◆ Entries shown

-- Opening Marker --

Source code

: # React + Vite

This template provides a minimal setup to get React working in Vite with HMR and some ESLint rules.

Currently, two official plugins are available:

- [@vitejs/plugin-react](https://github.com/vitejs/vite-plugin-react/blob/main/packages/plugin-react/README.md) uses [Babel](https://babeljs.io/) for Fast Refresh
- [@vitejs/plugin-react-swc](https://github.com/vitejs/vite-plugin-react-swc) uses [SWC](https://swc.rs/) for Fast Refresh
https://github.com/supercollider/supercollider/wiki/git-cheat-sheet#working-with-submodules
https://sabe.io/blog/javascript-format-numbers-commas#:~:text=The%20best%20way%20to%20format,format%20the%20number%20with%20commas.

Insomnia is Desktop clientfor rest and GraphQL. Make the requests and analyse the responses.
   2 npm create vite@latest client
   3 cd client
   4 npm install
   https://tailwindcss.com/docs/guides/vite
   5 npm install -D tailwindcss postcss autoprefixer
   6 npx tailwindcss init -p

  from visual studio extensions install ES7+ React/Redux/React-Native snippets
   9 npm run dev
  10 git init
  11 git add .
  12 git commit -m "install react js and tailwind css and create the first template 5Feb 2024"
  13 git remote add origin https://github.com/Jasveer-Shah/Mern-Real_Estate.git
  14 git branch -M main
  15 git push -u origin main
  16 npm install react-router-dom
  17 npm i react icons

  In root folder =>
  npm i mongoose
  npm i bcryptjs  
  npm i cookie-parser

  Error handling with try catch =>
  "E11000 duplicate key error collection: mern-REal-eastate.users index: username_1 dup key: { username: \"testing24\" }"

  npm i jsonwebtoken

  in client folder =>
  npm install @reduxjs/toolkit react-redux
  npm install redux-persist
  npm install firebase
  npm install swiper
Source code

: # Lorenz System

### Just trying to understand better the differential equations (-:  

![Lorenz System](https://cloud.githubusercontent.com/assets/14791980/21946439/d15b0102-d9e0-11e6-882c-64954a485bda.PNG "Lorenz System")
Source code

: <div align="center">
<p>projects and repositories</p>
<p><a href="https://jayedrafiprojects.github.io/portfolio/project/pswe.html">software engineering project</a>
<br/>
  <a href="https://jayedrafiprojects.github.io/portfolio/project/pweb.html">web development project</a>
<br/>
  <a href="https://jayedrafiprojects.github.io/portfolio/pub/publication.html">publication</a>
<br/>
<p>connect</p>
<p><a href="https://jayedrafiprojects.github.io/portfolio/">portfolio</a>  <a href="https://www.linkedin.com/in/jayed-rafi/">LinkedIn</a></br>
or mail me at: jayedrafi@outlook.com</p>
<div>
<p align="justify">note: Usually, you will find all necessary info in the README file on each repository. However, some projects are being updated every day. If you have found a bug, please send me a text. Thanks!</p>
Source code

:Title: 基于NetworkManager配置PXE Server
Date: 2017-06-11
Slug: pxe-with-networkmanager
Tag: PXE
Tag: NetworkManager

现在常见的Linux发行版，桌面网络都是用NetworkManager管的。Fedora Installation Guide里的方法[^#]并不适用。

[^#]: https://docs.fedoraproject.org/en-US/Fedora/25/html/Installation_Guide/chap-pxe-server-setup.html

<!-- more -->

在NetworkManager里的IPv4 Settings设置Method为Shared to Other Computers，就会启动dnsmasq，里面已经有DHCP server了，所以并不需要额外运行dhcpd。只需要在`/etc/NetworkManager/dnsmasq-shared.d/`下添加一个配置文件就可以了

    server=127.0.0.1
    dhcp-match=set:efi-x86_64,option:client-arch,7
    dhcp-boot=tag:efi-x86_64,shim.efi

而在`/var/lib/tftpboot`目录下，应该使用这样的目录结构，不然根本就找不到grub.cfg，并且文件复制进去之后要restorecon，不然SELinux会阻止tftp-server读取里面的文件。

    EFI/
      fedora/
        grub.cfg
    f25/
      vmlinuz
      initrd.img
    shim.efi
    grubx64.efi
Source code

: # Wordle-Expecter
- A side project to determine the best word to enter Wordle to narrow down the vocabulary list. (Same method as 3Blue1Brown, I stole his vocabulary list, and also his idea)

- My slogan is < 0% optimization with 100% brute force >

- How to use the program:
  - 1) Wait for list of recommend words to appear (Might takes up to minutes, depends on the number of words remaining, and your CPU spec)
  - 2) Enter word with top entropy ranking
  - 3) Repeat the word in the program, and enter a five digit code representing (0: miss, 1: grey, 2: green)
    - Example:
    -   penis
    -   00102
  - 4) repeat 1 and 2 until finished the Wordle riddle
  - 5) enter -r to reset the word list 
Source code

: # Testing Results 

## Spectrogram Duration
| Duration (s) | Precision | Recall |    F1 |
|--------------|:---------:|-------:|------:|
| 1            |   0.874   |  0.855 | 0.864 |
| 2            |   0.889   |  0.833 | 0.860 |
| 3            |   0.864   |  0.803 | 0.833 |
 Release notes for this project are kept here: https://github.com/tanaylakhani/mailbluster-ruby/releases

-- Closing Marker --

◆ Work request
Set down each line exactly as it appears, starting at the top of the data and ending at the line containing "Currently, two official", and include no other lines.

◆ Solved exercise
Source code

: # React + Vite

This template provides a minimal setup to get React working in Vite with HMR and some ESLint rules.

Currently, two official plugins are available:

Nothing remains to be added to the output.